(Data supplied Opens)

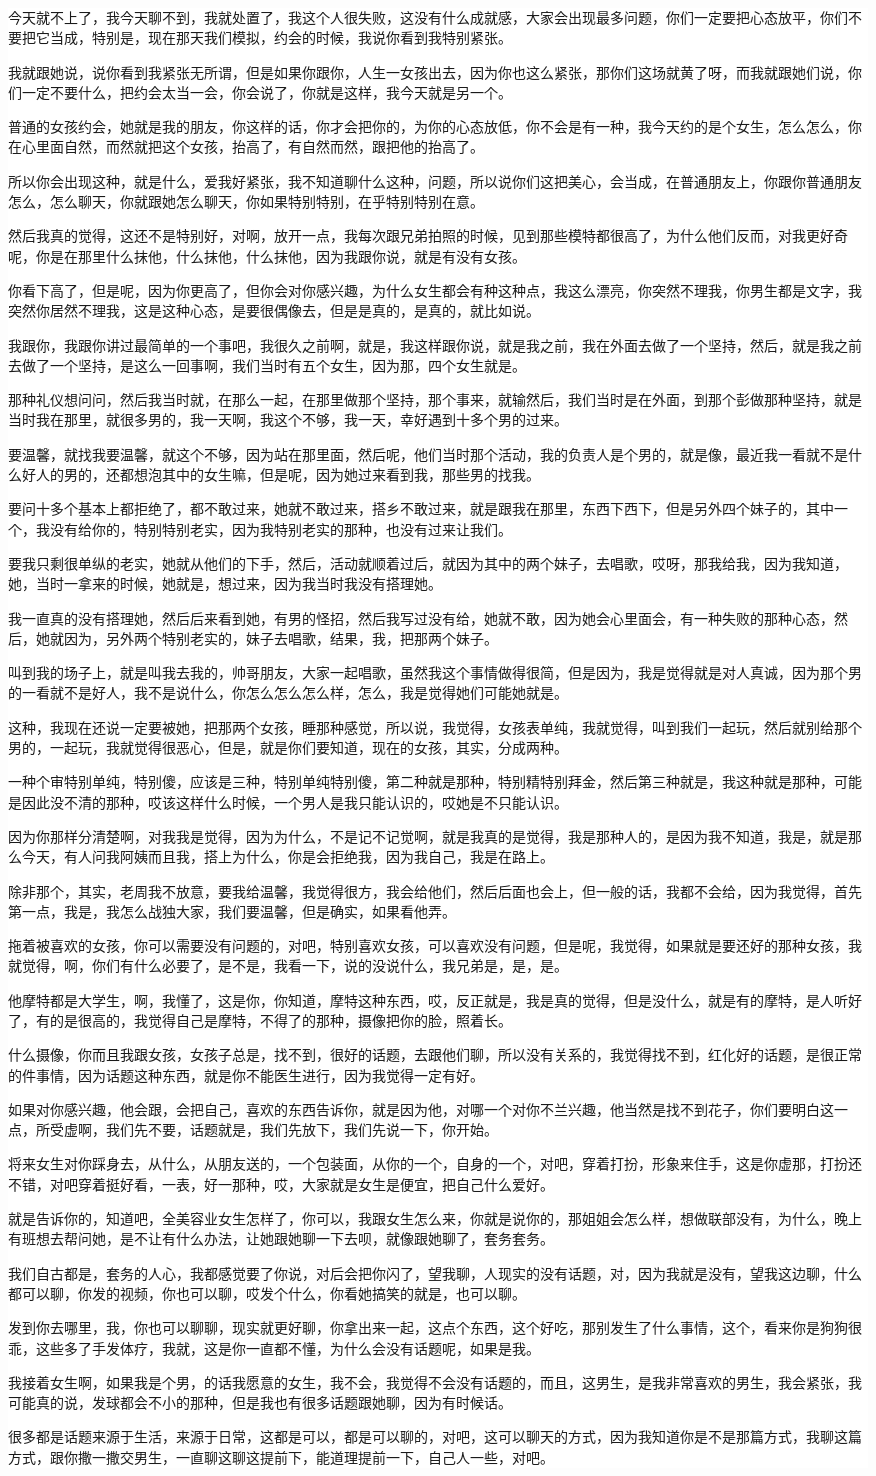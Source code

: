 今天就不上了，我今天聊不到，我就处置了，我这个人很失败，这没有什么成就感，大家会出现最多问题，你们一定要把心态放平，你们不要把它当成，特别是，现在那天我们模拟，约会的时候，我说你看到我特别紧张。

我就跟她说，说你看到我紧张无所谓，但是如果你跟你，人生一女孩出去，因为你也这么紧张，那你们这场就黄了呀，而我就跟她们说，你们一定不要什么，把约会太当一会，你会说了，你就是这样，我今天就是另一个。

普通的女孩约会，她就是我的朋友，你这样的话，你才会把你的，为你的心态放低，你不会是有一种，我今天约的是个女生，怎么怎么，你在心里面自然，而然就把这个女孩，抬高了，有自然而然，跟把他的抬高了。

所以你会出现这种，就是什么，爱我好紧张，我不知道聊什么这种，问题，所以说你们这把美心，会当成，在普通朋友上，你跟你普通朋友怎么，怎么聊天，你就跟她怎么聊天，你如果特别特别，在乎特别特别在意。

然后我真的觉得，这还不是特别好，对啊，放开一点，我每次跟兄弟拍照的时候，见到那些模特都很高了，为什么他们反而，对我更好奇呢，你是在那里什么抹他，什么抹他，什么抹他，因为我跟你说，就是有没有女孩。

你看下高了，但是呢，因为你更高了，但你会对你感兴趣，为什么女生都会有种这种点，我这么漂亮，你突然不理我，你男生都是文字，我突然你居然不理我，这是这种心态，是要很偶像去，但是是真的，是真的，就比如说。

我跟你，我跟你讲过最简单的一个事吧，我很久之前啊，就是，我这样跟你说，就是我之前，我在外面去做了一个坚持，然后，就是我之前去做了一个坚持，是这么一回事啊，我们当时有五个女生，因为那，四个女生就是。

那种礼仪想问问，然后我当时就，在那么一起，在那里做那个坚持，那个事来，就输然后，我们当时是在外面，到那个彭做那种坚持，就是当时我在那里，就很多男的，我一天啊，我这个不够，我一天，幸好遇到十多个男的过来。

要温馨，就找我要温馨，就这个不够，因为站在那里面，然后呢，他们当时那个活动，我的负责人是个男的，就是像，最近我一看就不是什么好人的男的，还都想泡其中的女生嘛，但是呢，因为她过来看到我，那些男的找我。

要问十多个基本上都拒绝了，都不敢过来，她就不敢过来，搭乡不敢过来，就是跟我在那里，东西下西下，但是另外四个妹子的，其中一个，我没有给你的，特别特别老实，因为我特别老实的那种，也没有过来让我们。

要我只剩很单纵的老实，她就从他们的下手，然后，活动就顺着过后，就因为其中的两个妹子，去唱歌，哎呀，那我给我，因为我知道，她，当时一拿来的时候，她就是，想过来，因为我当时我没有搭理她。

我一直真的没有搭理她，然后后来看到她，有男的怪招，然后我写过没有给，她就不敢，因为她会心里面会，有一种失败的那种心态，然后，她就因为，另外两个特别老实的，妹子去唱歌，结果，我，把那两个妹子。

叫到我的场子上，就是叫我去我的，帅哥朋友，大家一起唱歌，虽然我这个事情做得很简，但是因为，我是觉得就是对人真诚，因为那个男的一看就不是好人，我不是说什么，你怎么怎么怎么样，怎么，我是觉得她们可能她就是。

这种，我现在还说一定要被她，把那两个女孩，睡那种感觉，所以说，我觉得，女孩表单纯，我就觉得，叫到我们一起玩，然后就别给那个男的，一起玩，我就觉得很恶心，但是，就是你们要知道，现在的女孩，其实，分成两种。

一种个审特别单纯，特别傻，应该是三种，特别单纯特别傻，第二种就是那种，特别精特别拜金，然后第三种就是，我这种就是那种，可能是因此没不清的那种，哎该这样什么时候，一个男人是我只能认识的，哎她是不只能认识。

因为你那样分清楚啊，对我我是觉得，因为为什么，不是记不记觉啊，就是我真的是觉得，我是那种人的，是因为我不知道，我是，就是那么今天，有人问我阿姨而且我，搭上为什么，你是会拒绝我，因为我自己，我是在路上。

除非那个，其实，老周我不放意，要我给温馨，我觉得很方，我会给他们，然后后面也会上，但一般的话，我都不会给，因为我觉得，首先第一点，我是，我怎么战独大家，我们要温馨，但是确实，如果看他弄。

拖着被喜欢的女孩，你可以需要没有问题的，对吧，特别喜欢女孩，可以喜欢没有问题，但是呢，我觉得，如果就是要还好的那种女孩，我就觉得，啊，你们有什么必要了，是不是，我看一下，说的没说什么，我兄弟是，是，是。

他摩特都是大学生，啊，我懂了，这是你，你知道，摩特这种东西，哎，反正就是，我是真的觉得，但是没什么，就是有的摩特，是人听好了，有的是很高的，我觉得自己是摩特，不得了的那种，摄像把你的脸，照着长。

什么摄像，你而且我跟女孩，女孩子总是，找不到，很好的话题，去跟他们聊，所以没有关系的，我觉得找不到，红化好的话题，是很正常的件事情，因为话题这种东西，就是你不能医生进行，因为我觉得一定有好。

如果对你感兴趣，他会跟，会把自己，喜欢的东西告诉你，就是因为他，对哪一个对你不兰兴趣，他当然是找不到花子，你们要明白这一点，所受虚啊，我们先不要，话题就是，我们先放下，我们先说一下，你开始。

将来女生对你踩身去，从什么，从朋友送的，一个包装面，从你的一个，自身的一个，对吧，穿着打扮，形象来住手，这是你虚那，打扮还不错，对吧穿着挺好看，一表，好一那种，哎，大家就是女生是便宜，把自己什么爱好。

就是告诉你的，知道吧，全美容业女生怎样了，你可以，我跟女生怎么来，你就是说你的，那姐姐会怎么样，想做联部没有，为什么，晚上有班想去帮问她，是不让有什么办法，让她跟她聊一下去呗，就像跟她聊了，套务套务。

我们自古都是，套务的人心，我都感觉要了你说，对后会把你闪了，望我聊，人现实的没有话题，对，因为我就是没有，望我这边聊，什么都可以聊，你发的视频，你也可以聊，哎发个什么，你看她搞笑的就是，也可以聊。

发到你去哪里，我，你也可以聊聊，现实就更好聊，你拿出来一起，这点个东西，这个好吃，那别发生了什么事情，这个，看来你是狗狗很乖，这些多了手发体疗，我就，这是你一直都不懂，为什么会没有话题呢，如果是我。

我接着女生啊，如果我是个男，的话我愿意的女生，我不会，我觉得不会没有话题的，而且，这男生，是我非常喜欢的男生，我会紧张，我可能真的说，发球都会不小的那种，但是我也有很多话题跟她聊，因为有时候话。

很多都是话题来源于生活，来源于日常，这都是可以，都是可以聊的，对吧，这可以聊天的方式，因为我知道你是不是那篇方式，我聊这篇方式，跟你撒一撒交男生，一直聊这聊这提前下，能道理提前一下，自己人一些，对吧。
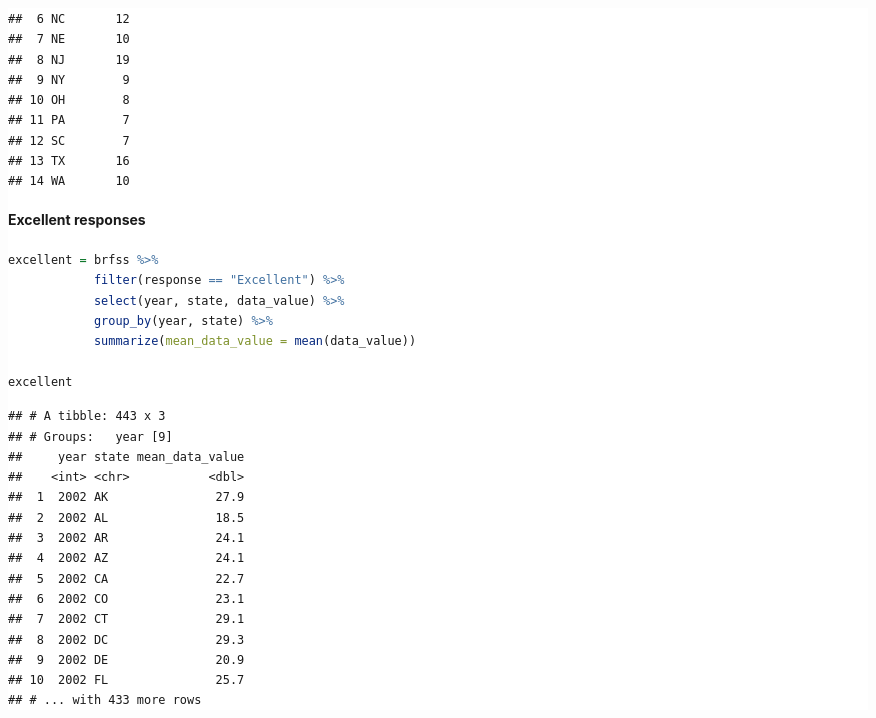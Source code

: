     ##  6 NC       12
    ##  7 NE       10
    ##  8 NJ       19
    ##  9 NY        9
    ## 10 OH        8
    ## 11 PA        7
    ## 12 SC        7
    ## 13 TX       16
    ## 14 WA       10

#### Excellent responses

``` r
excellent = brfss %>%
            filter(response == "Excellent") %>%
            select(year, state, data_value) %>%
            group_by(year, state) %>%
            summarize(mean_data_value = mean(data_value))

excellent
```

    ## # A tibble: 443 x 3
    ## # Groups:   year [9]
    ##     year state mean_data_value
    ##    <int> <chr>           <dbl>
    ##  1  2002 AK               27.9
    ##  2  2002 AL               18.5
    ##  3  2002 AR               24.1
    ##  4  2002 AZ               24.1
    ##  5  2002 CA               22.7
    ##  6  2002 CO               23.1
    ##  7  2002 CT               29.1
    ##  8  2002 DC               29.3
    ##  9  2002 DE               20.9
    ## 10  2002 FL               25.7
    ## # ... with 433 more rows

(Data supplied Closes)

__Problem description__
Since the pictures are not wanted, write out the rest of the data exactly as it reads.

__Expected answer__
Source code

: 今天就不上了，我今天聊不到，我就处置了，我这个人很失败，这没有什么成就感，大家会出现最多问题，你们一定要把心态放平，你们不要把它当成，特别是，现在那天我们模拟，约会的时候，我说你看到我特别紧张。

我就跟她说，说你看到我紧张无所谓，但是如果你跟你，人生一女孩出去，因为你也这么紧张，那你们这场就黄了呀，而我就跟她们说，你们一定不要什么，把约会太当一会，你会说了，你就是这样，我今天就是另一个。

普通的女孩约会，她就是我的朋友，你这样的话，你才会把你的，为你的心态放低，你不会是有一种，我今天约的是个女生，怎么怎么，你在心里面自然，而然就把这个女孩，抬高了，有自然而然，跟把他的抬高了。

所以你会出现这种，就是什么，爱我好紧张，我不知道聊什么这种，问题，所以说你们这把美心，会当成，在普通朋友上，你跟你普通朋友怎么，怎么聊天，你就跟她怎么聊天，你如果特别特别，在乎特别特别在意。

然后我真的觉得，这还不是特别好，对啊，放开一点，我每次跟兄弟拍照的时候，见到那些模特都很高了，为什么他们反而，对我更好奇呢，你是在那里什么抹他，什么抹他，什么抹他，因为我跟你说，就是有没有女孩。

你看下高了，但是呢，因为你更高了，但你会对你感兴趣，为什么女生都会有种这种点，我这么漂亮，你突然不理我，你男生都是文字，我突然你居然不理我，这是这种心态，是要很偶像去，但是是真的，是真的，就比如说。

我跟你，我跟你讲过最简单的一个事吧，我很久之前啊，就是，我这样跟你说，就是我之前，我在外面去做了一个坚持，然后，就是我之前去做了一个坚持，是这么一回事啊，我们当时有五个女生，因为那，四个女生就是。

那种礼仪想问问，然后我当时就，在那么一起，在那里做那个坚持，那个事来，就输然后，我们当时是在外面，到那个彭做那种坚持，就是当时我在那里，就很多男的，我一天啊，我这个不够，我一天，幸好遇到十多个男的过来。

要温馨，就找我要温馨，就这个不够，因为站在那里面，然后呢，他们当时那个活动，我的负责人是个男的，就是像，最近我一看就不是什么好人的男的，还都想泡其中的女生嘛，但是呢，因为她过来看到我，那些男的找我。

要问十多个基本上都拒绝了，都不敢过来，她就不敢过来，搭乡不敢过来，就是跟我在那里，东西下西下，但是另外四个妹子的，其中一个，我没有给你的，特别特别老实，因为我特别老实的那种，也没有过来让我们。

要我只剩很单纵的老实，她就从他们的下手，然后，活动就顺着过后，就因为其中的两个妹子，去唱歌，哎呀，那我给我，因为我知道，她，当时一拿来的时候，她就是，想过来，因为我当时我没有搭理她。

我一直真的没有搭理她，然后后来看到她，有男的怪招，然后我写过没有给，她就不敢，因为她会心里面会，有一种失败的那种心态，然后，她就因为，另外两个特别老实的，妹子去唱歌，结果，我，把那两个妹子。

叫到我的场子上，就是叫我去我的，帅哥朋友，大家一起唱歌，虽然我这个事情做得很简，但是因为，我是觉得就是对人真诚，因为那个男的一看就不是好人，我不是说什么，你怎么怎么怎么样，怎么，我是觉得她们可能她就是。

这种，我现在还说一定要被她，把那两个女孩，睡那种感觉，所以说，我觉得，女孩表单纯，我就觉得，叫到我们一起玩，然后就别给那个男的，一起玩，我就觉得很恶心，但是，就是你们要知道，现在的女孩，其实，分成两种。

一种个审特别单纯，特别傻，应该是三种，特别单纯特别傻，第二种就是那种，特别精特别拜金，然后第三种就是，我这种就是那种，可能是因此没不清的那种，哎该这样什么时候，一个男人是我只能认识的，哎她是不只能认识。

因为你那样分清楚啊，对我我是觉得，因为为什么，不是记不记觉啊，就是我真的是觉得，我是那种人的，是因为我不知道，我是，就是那么今天，有人问我阿姨而且我，搭上为什么，你是会拒绝我，因为我自己，我是在路上。

除非那个，其实，老周我不放意，要我给温馨，我觉得很方，我会给他们，然后后面也会上，但一般的话，我都不会给，因为我觉得，首先第一点，我是，我怎么战独大家，我们要温馨，但是确实，如果看他弄。

拖着被喜欢的女孩，你可以需要没有问题的，对吧，特别喜欢女孩，可以喜欢没有问题，但是呢，我觉得，如果就是要还好的那种女孩，我就觉得，啊，你们有什么必要了，是不是，我看一下，说的没说什么，我兄弟是，是，是。

他摩特都是大学生，啊，我懂了，这是你，你知道，摩特这种东西，哎，反正就是，我是真的觉得，但是没什么，就是有的摩特，是人听好了，有的是很高的，我觉得自己是摩特，不得了的那种，摄像把你的脸，照着长。

什么摄像，你而且我跟女孩，女孩子总是，找不到，很好的话题，去跟他们聊，所以没有关系的，我觉得找不到，红化好的话题，是很正常的件事情，因为话题这种东西，就是你不能医生进行，因为我觉得一定有好。

如果对你感兴趣，他会跟，会把自己，喜欢的东西告诉你，就是因为他，对哪一个对你不兰兴趣，他当然是找不到花子，你们要明白这一点，所受虚啊，我们先不要，话题就是，我们先放下，我们先说一下，你开始。

将来女生对你踩身去，从什么，从朋友送的，一个包装面，从你的一个，自身的一个，对吧，穿着打扮，形象来住手，这是你虚那，打扮还不错，对吧穿着挺好看，一表，好一那种，哎，大家就是女生是便宜，把自己什么爱好。

就是告诉你的，知道吧，全美容业女生怎样了，你可以，我跟女生怎么来，你就是说你的，那姐姐会怎么样，想做联部没有，为什么，晚上有班想去帮问她，是不让有什么办法，让她跟她聊一下去呗，就像跟她聊了，套务套务。

我们自古都是，套务的人心，我都感觉要了你说，对后会把你闪了，望我聊，人现实的没有话题，对，因为我就是没有，望我这边聊，什么都可以聊，你发的视频，你也可以聊，哎发个什么，你看她搞笑的就是，也可以聊。

发到你去哪里，我，你也可以聊聊，现实就更好聊，你拿出来一起，这点个东西，这个好吃，那别发生了什么事情，这个，看来你是狗狗很乖，这些多了手发体疗，我就，这是你一直都不懂，为什么会没有话题呢，如果是我。

我接着女生啊，如果我是个男，的话我愿意的女生，我不会，我觉得不会没有话题的，而且，这男生，是我非常喜欢的男生，我会紧张，我可能真的说，发球都会不小的那种，但是我也有很多话题跟她聊，因为有时候话。

很多都是话题来源于生活，来源于日常，这都是可以，都是可以聊的，对吧，这可以聊天的方式，因为我知道你是不是那篇方式，我聊这篇方式，跟你撒一撒交男生，一直聊这聊这提前下，能道理提前一下，自己人一些，对吧。
Source code

:     ##  6 NC       12
    ##  7 NE       10
    ##  8 NJ       19
    ##  9 NY        9
    ## 10 OH        8
    ## 11 PA        7
    ## 12 SC        7
    ## 13 TX       16
    ## 14 WA       10

#### Excellent responses

``` r
excellent = brfss %>%
            filter(response == "Excellent") %>%
            select(year, state, data_value) %>%
            group_by(year, state) %>%
            summarize(mean_data_value = mean(data_value))

excellent
```

    ## # A tibble: 443 x 3
    ## # Groups:   year [9]
    ##     year state mean_data_value
    ##    <int> <chr>           <dbl>
    ##  1  2002 AK               27.9
    ##  2  2002 AL               18.5
    ##  3  2002 AR               24.1
    ##  4  2002 AZ               24.1
    ##  5  2002 CA               22.7
    ##  6  2002 CO               23.1
    ##  7  2002 CT               29.1
    ##  8  2002 DC               29.3
    ##  9  2002 DE               20.9
    ## 10  2002 FL               25.7
    ## # ... with 433 more rows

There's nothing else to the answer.